孟凝脂低头笑了笑,收下了含秋这一片关心,愁容总算散了些。
“何家有人为难你?”
“现在会亭城大户中谁不知郑家,以前见你还得拿莹莹做幌子,现在他们知道我是来见你,只恨不得我天天来烦你才好,又怎会为难我?”孟凝脂说得讥讽,眼里却带着些悲意。
夏含秋看在眼里,淡问,“那便是你夫君惹着你了?”
“含秋,你可知我比你年长几岁?”仿佛自言自语般,不待夏含秋答话,孟凝脂又道:“我今年二十五了,和我同龄的儿女都七八岁了,而我,却因着一口气执意不肯有孕,他们只当我不能生,可妾室柳氏也怀不上,现在开始急了,相看好了两户人家打算一回抬举两人,还真是,好事成双啊。”
分明还是在乎啊,夏含秋心下叹息,“你家夫君同意了?”
“内宅之事何用他同意不同意,过了婆婆那里,过了我这里事儿就成了,他等着坐收齐人之福就是。”孟凝脂闭上眼,“我现在只想着快点离了那地方,一想到……”
一想到要和这么多人抢一个男人,她就恨不得……再也不让那个男人上她的床,太脏!
相比起来,“含秋,你真幸福,郑公子这样的男人,世间罕见。”
“是,我很幸福。”夏含秋半点不否认,还用力点了下头表示强调,“可是凝脂,你又怎么知道你的夫君不愿成为这样的男人呢?我听莹莹说,她这个大表哥其实很看重你,只是你把自己捂得太紧了,他即便是想对你好也无处下手吧,像纳妾这样的事,我觉得你还是应该和他说一声,不管他是接受还是拒绝,总归该由他自己来拿主意。”
是这样吗?孟凝脂心里有些乱,脑子里浮现很多画面,都是有关于他和她的,那个男人,好像常常都是沉默的看着她,那就是他的在乎吗?
她得好好想想,好好想想。
面前放了两盘糕点,孟凝脂抬头,这才记起今日是含秋的生辰,她苦着个脸算怎么回事。
收起那些杂七杂八的心思,“我自个儿在这吃点东西就行,你快去和其他人说说话,都快要将我瞪出洞来了。”

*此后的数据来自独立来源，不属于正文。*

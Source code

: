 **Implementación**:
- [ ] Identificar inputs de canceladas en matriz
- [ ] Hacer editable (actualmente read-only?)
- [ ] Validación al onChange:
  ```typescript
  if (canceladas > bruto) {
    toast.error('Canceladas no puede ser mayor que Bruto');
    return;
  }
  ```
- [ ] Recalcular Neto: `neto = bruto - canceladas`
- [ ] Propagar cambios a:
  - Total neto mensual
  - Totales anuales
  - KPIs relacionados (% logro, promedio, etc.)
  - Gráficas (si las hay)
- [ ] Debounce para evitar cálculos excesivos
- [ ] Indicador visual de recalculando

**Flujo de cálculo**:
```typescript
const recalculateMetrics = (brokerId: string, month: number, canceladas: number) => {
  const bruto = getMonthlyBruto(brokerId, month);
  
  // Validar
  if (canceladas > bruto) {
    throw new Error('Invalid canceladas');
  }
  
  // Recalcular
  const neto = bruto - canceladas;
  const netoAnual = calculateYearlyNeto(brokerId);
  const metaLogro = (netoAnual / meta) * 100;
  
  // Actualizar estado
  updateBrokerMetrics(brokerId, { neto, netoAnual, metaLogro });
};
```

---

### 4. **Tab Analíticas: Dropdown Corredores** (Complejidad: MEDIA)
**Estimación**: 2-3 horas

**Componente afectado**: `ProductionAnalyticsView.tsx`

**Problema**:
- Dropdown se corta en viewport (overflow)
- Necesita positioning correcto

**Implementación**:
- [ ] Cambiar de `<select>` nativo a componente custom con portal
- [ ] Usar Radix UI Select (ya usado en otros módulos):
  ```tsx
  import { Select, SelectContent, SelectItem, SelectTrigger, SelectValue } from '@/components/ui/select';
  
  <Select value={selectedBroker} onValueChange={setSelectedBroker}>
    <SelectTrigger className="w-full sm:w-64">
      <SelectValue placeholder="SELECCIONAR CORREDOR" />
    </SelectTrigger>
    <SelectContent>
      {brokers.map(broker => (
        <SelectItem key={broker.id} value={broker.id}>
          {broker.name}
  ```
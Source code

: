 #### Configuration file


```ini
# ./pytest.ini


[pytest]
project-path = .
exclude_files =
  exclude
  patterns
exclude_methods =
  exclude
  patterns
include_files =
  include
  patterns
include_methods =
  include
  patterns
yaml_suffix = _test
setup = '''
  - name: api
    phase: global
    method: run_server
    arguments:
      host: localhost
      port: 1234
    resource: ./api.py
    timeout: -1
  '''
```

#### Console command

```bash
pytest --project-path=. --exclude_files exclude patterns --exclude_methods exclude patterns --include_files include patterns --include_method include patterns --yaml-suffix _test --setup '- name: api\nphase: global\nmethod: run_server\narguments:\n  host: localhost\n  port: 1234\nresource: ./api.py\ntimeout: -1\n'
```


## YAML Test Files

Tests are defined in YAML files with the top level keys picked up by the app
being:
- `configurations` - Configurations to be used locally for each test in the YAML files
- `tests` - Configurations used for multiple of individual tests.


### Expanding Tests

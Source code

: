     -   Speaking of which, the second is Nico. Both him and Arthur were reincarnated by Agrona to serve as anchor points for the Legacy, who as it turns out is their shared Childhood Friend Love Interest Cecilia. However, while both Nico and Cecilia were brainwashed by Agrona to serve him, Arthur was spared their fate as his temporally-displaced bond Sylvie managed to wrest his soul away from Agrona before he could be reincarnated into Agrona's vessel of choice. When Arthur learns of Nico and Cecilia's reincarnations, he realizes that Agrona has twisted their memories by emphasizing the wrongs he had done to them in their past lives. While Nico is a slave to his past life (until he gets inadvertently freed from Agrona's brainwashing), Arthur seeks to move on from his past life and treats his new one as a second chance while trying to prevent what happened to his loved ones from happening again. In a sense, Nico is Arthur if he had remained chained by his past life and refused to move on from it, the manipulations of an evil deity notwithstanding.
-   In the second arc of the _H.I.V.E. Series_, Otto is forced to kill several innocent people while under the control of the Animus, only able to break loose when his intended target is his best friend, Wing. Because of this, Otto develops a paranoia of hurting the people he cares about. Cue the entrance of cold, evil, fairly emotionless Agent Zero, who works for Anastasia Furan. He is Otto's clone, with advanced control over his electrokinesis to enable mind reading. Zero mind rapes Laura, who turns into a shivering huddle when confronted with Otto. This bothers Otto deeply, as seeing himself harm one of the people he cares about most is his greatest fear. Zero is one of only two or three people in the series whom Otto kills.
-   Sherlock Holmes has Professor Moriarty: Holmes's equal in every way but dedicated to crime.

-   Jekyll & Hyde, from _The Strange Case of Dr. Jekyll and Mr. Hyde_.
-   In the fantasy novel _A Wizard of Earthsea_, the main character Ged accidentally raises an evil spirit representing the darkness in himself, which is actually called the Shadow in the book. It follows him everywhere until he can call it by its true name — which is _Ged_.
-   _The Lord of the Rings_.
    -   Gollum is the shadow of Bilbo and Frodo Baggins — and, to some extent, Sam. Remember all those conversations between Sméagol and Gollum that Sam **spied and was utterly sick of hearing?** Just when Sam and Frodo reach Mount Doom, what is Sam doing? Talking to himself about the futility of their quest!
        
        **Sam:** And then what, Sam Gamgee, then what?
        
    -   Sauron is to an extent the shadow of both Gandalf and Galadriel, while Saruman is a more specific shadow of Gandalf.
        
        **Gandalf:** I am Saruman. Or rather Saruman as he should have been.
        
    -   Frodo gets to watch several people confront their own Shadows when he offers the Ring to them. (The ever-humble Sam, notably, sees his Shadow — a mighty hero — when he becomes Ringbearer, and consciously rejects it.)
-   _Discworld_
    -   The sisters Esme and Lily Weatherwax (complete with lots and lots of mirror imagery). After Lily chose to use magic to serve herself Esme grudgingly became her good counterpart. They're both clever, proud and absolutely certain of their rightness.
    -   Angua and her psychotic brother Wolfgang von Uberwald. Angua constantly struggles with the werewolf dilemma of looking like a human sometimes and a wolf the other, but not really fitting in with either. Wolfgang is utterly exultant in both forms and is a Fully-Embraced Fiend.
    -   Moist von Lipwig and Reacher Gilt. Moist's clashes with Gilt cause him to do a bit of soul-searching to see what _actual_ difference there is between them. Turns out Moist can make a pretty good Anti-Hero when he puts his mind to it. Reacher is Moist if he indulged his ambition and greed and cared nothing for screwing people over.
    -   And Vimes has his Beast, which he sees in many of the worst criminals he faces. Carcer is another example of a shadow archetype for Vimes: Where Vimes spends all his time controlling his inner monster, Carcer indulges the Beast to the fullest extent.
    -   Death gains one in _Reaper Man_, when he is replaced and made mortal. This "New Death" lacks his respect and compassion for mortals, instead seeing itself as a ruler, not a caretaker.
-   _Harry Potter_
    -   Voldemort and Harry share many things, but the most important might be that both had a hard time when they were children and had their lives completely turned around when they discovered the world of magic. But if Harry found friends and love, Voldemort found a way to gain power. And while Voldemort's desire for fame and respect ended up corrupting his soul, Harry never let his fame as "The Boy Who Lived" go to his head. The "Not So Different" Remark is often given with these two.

被夏含秋挑出来的人本就是聪明剔透的,再经过这两年的开智,哪会看不出今日孟凝脂的反常,虽然各自在说着话,这边两人的对话却也没听漏。
此时才有人插话进来道:“你也知道自个儿将含秋抢走了,快还给我们。”
孟凝脂笑,推着夏含秋走,“快去快去,我不要了。”
“有完就丢,真无情。”夏含秋换了个位置坐,其他人不用人说很是自觉的各自围着她坐了,谁是中心一目了然。
“含秋,你们这是打算出面了吗?今日怕是全城的贵族都来了吧。”
“我说我不知道你们信不信?”
大家对望一眼,她们应该不信的,可对含秋的信任已经深入骨子里,总觉得含秋不管说什么都一定是真的,所以有致一同的点了头。